### INSTRUCTIONS FOR THE TASK
How many lines of these records hold the string "like"? Reply with the number alone.
--- START ---
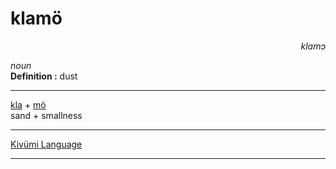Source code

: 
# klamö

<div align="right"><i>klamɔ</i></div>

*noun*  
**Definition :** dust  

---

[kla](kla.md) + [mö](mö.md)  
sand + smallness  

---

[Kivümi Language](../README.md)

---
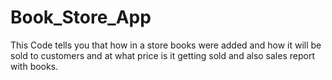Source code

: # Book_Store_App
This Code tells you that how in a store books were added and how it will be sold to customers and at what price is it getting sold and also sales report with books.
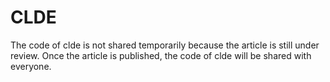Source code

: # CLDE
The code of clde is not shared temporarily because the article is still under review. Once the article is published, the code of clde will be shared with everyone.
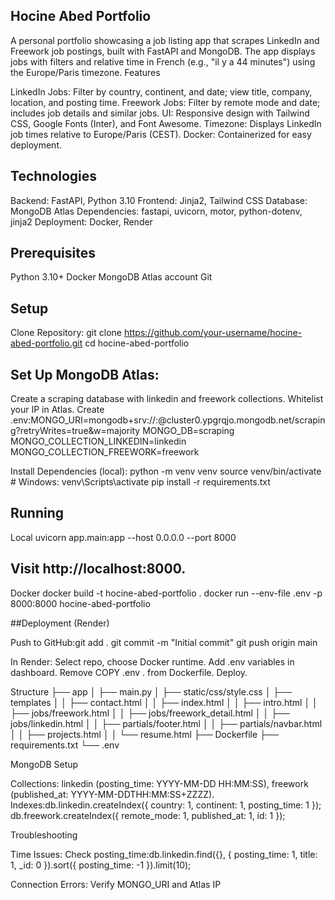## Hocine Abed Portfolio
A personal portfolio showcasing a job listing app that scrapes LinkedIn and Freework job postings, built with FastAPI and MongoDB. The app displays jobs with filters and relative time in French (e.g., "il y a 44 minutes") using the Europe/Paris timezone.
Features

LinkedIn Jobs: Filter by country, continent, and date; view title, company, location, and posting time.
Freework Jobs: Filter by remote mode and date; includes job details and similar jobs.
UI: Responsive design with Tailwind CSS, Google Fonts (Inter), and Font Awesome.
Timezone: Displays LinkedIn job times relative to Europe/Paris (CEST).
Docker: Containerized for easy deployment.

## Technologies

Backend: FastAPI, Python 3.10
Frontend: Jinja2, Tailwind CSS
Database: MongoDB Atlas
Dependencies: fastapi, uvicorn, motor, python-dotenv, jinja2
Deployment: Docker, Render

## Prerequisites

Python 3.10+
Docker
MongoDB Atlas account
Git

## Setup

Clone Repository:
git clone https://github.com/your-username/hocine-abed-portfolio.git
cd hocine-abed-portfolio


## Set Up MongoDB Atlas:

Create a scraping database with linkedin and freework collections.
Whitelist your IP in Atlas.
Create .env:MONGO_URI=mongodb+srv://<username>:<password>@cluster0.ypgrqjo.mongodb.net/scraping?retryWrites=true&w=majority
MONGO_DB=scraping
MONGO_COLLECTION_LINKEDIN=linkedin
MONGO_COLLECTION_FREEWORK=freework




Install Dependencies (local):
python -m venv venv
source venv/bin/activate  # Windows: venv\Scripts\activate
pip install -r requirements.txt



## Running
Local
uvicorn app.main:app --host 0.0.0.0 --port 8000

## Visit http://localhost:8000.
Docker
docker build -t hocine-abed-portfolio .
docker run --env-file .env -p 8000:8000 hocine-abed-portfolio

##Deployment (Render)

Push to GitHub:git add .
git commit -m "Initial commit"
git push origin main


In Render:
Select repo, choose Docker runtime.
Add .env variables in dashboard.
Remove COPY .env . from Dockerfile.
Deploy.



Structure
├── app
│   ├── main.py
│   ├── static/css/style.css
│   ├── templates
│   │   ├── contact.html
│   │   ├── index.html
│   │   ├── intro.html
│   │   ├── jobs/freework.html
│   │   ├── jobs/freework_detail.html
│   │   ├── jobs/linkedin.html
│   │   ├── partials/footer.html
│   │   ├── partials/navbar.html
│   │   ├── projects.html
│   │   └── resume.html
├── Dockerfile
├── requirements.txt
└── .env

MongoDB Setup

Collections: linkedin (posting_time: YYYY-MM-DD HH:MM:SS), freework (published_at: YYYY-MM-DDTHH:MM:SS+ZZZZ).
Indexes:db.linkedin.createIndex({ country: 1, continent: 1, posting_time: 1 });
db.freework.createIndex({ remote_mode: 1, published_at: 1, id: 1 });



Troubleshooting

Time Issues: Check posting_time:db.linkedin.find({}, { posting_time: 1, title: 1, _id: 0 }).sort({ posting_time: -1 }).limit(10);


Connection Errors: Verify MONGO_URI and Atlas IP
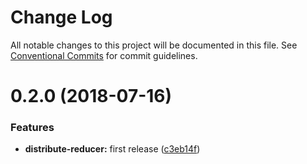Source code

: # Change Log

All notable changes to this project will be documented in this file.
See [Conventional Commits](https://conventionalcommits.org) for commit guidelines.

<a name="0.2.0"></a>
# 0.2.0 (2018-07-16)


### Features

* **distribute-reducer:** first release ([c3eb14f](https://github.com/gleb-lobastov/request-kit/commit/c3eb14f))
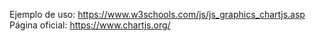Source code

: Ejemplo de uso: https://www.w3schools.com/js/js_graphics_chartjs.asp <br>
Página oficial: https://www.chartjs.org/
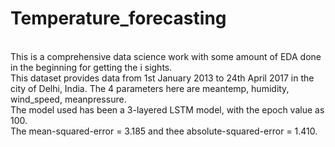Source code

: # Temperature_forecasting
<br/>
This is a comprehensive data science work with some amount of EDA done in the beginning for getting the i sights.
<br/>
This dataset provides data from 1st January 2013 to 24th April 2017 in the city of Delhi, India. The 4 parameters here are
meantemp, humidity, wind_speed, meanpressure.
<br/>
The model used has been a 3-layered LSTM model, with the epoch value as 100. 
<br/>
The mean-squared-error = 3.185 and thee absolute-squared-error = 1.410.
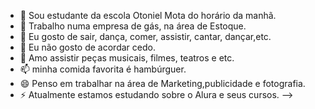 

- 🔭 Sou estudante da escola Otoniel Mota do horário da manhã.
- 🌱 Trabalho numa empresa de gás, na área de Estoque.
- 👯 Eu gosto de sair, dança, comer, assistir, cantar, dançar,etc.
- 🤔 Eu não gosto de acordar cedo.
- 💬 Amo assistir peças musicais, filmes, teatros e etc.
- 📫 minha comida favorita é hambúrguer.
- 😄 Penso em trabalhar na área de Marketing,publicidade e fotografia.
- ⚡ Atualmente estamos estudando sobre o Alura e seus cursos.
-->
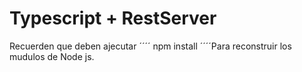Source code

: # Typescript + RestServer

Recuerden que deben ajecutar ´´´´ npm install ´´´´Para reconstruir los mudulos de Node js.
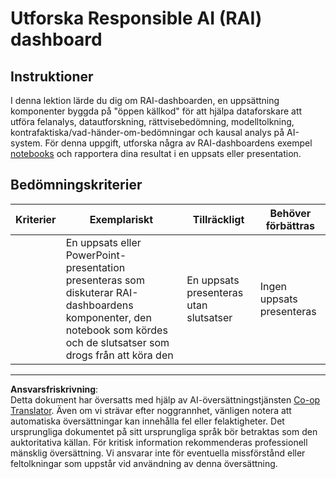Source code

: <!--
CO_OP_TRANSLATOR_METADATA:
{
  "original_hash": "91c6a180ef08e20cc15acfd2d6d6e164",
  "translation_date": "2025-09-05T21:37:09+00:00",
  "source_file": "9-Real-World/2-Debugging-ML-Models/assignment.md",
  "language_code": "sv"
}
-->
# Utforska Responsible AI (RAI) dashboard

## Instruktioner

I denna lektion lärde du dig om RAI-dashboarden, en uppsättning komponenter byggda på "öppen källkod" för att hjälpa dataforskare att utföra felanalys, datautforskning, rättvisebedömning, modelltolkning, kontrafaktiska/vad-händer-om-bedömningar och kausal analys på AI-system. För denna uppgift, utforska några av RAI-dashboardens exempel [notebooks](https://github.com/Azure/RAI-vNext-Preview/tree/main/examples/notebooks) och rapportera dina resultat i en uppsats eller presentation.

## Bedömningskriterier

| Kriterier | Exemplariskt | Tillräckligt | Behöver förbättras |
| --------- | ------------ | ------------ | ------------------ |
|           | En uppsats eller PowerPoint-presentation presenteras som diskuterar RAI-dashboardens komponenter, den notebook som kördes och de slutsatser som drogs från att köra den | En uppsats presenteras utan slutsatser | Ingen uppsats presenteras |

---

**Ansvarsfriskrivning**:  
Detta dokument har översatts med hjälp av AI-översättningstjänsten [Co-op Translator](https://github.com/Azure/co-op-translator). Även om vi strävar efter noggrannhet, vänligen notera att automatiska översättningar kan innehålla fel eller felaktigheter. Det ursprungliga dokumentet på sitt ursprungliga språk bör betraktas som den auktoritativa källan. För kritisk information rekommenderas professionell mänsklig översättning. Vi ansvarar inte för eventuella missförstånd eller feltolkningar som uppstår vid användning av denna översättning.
--- END ---
--- START ---
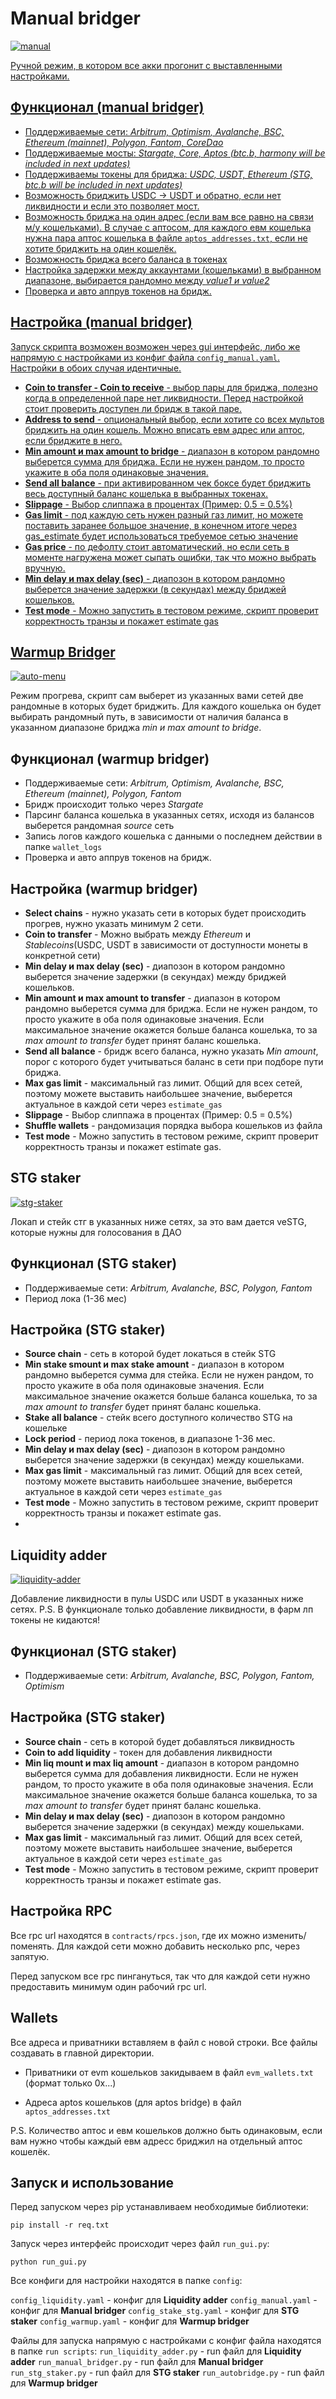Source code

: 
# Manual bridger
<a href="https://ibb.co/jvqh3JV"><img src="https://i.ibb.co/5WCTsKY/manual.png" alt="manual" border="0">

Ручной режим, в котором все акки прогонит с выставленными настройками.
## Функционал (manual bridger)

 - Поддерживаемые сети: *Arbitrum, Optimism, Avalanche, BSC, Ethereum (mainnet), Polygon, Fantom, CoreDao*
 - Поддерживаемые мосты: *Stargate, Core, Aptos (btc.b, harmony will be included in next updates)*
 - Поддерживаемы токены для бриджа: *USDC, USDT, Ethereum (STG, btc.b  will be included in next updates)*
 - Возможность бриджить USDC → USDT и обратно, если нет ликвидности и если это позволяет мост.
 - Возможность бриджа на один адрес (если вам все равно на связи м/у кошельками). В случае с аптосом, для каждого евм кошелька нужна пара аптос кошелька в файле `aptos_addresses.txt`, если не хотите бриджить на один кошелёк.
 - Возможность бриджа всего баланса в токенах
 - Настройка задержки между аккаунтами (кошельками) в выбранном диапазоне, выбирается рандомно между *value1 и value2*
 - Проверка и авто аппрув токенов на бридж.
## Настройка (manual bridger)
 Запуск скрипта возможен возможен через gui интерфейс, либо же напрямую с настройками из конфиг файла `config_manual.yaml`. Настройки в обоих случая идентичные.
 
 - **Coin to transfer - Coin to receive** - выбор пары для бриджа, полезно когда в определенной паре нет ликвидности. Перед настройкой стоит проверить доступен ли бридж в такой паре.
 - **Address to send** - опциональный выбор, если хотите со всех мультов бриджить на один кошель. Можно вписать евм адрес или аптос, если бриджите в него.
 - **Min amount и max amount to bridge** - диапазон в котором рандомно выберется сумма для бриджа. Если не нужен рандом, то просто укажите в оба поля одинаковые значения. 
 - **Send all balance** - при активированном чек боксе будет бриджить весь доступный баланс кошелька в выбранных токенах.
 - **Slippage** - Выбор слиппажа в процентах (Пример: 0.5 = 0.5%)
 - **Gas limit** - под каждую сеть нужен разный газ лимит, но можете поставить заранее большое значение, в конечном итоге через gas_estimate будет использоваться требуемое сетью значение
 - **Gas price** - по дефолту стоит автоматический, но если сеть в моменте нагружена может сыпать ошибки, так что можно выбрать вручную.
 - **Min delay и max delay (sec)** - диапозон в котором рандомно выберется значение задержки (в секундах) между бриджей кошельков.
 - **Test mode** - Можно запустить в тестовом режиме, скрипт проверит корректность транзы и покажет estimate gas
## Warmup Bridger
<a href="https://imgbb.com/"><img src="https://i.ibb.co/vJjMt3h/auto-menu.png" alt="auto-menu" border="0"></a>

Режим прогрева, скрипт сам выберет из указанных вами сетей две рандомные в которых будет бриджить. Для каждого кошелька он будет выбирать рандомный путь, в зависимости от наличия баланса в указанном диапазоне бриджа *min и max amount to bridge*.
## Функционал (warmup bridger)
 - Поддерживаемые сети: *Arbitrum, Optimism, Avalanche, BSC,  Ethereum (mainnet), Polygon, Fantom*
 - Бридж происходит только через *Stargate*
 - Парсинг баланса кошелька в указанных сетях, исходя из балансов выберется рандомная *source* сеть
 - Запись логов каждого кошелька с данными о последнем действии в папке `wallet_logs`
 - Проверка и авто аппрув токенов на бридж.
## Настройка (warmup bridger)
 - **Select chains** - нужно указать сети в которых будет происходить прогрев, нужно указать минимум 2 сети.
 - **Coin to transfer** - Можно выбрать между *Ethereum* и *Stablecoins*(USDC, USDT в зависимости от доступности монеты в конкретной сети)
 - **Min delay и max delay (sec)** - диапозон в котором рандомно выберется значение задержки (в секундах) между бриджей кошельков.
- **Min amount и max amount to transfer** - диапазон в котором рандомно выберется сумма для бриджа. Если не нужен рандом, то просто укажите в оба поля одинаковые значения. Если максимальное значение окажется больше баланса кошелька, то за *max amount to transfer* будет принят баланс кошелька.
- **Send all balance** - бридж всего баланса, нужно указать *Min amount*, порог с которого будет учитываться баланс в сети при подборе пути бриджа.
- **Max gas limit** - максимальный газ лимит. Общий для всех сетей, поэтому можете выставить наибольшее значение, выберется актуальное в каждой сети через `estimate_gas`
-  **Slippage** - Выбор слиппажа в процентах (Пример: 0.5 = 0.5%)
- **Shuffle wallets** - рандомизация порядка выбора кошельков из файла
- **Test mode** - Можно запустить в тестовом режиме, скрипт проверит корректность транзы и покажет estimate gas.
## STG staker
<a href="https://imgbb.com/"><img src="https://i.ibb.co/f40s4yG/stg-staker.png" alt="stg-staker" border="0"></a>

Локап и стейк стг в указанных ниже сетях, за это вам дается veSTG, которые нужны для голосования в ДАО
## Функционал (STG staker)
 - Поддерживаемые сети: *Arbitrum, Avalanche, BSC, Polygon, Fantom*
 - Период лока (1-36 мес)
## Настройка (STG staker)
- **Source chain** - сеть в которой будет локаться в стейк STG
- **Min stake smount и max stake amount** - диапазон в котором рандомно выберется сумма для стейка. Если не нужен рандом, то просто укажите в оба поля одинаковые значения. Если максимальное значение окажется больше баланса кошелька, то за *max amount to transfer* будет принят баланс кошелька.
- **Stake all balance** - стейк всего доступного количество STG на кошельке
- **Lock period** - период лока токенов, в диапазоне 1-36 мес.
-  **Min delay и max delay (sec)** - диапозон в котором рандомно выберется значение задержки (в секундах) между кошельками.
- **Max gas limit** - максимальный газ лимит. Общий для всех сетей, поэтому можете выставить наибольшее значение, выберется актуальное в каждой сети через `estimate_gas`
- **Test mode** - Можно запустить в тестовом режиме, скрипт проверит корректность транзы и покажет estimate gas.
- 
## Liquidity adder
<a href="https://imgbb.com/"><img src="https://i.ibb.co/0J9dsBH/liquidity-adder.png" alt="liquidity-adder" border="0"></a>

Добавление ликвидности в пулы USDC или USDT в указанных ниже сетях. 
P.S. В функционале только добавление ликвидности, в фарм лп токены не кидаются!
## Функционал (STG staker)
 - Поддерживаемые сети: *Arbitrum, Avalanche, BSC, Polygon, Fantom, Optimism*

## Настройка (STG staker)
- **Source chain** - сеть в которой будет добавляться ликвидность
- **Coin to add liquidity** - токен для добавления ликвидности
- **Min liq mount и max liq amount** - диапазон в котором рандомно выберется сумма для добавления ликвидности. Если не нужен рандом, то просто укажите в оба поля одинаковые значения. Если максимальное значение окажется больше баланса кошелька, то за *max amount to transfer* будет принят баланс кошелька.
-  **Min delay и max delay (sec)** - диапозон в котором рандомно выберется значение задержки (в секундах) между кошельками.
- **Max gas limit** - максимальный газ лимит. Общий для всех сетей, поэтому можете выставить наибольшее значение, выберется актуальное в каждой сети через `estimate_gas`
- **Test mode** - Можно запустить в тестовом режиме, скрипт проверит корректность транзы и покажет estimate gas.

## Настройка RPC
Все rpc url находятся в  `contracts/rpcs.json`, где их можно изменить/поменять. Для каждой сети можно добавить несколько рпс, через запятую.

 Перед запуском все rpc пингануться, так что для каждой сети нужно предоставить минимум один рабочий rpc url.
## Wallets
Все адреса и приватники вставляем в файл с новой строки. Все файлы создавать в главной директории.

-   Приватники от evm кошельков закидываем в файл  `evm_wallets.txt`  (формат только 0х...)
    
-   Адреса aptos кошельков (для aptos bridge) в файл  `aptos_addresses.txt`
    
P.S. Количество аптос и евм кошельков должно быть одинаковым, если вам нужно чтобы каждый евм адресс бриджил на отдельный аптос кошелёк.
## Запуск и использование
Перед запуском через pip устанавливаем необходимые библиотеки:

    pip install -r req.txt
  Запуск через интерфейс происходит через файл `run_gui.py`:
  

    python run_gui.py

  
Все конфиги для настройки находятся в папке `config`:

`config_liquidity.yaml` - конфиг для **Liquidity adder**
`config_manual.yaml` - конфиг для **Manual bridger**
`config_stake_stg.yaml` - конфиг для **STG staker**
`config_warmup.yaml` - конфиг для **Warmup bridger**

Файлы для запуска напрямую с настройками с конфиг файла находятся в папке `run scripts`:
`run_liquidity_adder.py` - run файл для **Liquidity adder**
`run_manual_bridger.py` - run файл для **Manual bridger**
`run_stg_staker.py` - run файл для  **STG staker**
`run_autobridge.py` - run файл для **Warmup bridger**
--- END ---
--- START ---
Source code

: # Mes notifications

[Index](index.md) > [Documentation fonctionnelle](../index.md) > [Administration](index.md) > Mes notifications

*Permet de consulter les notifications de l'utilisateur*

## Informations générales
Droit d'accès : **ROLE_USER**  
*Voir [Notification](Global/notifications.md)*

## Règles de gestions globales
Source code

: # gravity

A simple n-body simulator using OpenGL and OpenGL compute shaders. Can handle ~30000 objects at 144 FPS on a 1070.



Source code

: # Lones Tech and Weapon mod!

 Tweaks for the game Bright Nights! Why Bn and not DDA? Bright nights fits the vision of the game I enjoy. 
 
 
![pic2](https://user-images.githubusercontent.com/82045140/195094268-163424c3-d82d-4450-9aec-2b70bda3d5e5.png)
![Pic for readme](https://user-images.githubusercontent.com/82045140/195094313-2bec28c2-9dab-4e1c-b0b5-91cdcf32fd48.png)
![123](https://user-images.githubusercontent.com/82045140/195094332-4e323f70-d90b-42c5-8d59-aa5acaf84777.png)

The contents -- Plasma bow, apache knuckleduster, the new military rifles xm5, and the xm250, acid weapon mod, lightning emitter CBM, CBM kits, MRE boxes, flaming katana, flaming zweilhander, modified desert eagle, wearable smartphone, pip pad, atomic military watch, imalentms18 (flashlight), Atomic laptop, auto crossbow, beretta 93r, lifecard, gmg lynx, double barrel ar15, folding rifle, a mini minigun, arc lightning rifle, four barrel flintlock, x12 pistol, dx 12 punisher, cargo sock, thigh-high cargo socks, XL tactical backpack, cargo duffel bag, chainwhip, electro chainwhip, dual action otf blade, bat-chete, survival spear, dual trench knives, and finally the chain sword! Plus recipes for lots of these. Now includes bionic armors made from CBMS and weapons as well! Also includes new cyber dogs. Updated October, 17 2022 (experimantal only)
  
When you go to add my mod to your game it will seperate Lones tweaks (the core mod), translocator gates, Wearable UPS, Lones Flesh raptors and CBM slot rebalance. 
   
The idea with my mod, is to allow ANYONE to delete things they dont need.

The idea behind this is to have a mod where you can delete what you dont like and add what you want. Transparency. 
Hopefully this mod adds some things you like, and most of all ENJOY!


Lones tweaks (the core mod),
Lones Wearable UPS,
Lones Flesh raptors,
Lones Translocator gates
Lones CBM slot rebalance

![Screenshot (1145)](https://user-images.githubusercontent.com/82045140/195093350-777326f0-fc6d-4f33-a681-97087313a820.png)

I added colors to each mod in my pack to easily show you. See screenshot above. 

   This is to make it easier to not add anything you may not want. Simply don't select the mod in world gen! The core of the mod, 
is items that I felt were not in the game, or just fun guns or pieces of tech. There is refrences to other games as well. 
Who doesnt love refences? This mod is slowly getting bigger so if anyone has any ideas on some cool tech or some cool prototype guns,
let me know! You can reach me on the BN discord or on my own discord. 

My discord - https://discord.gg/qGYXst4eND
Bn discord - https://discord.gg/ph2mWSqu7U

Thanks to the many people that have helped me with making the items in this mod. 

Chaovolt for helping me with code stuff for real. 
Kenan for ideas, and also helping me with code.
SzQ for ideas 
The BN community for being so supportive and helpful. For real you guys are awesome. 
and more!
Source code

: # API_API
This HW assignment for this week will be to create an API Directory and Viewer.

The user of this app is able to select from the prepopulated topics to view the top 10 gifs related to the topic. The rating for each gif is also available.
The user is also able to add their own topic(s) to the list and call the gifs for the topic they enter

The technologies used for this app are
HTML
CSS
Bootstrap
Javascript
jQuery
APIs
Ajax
--- END ---
### ANSWER TO THIS EXERCISE
2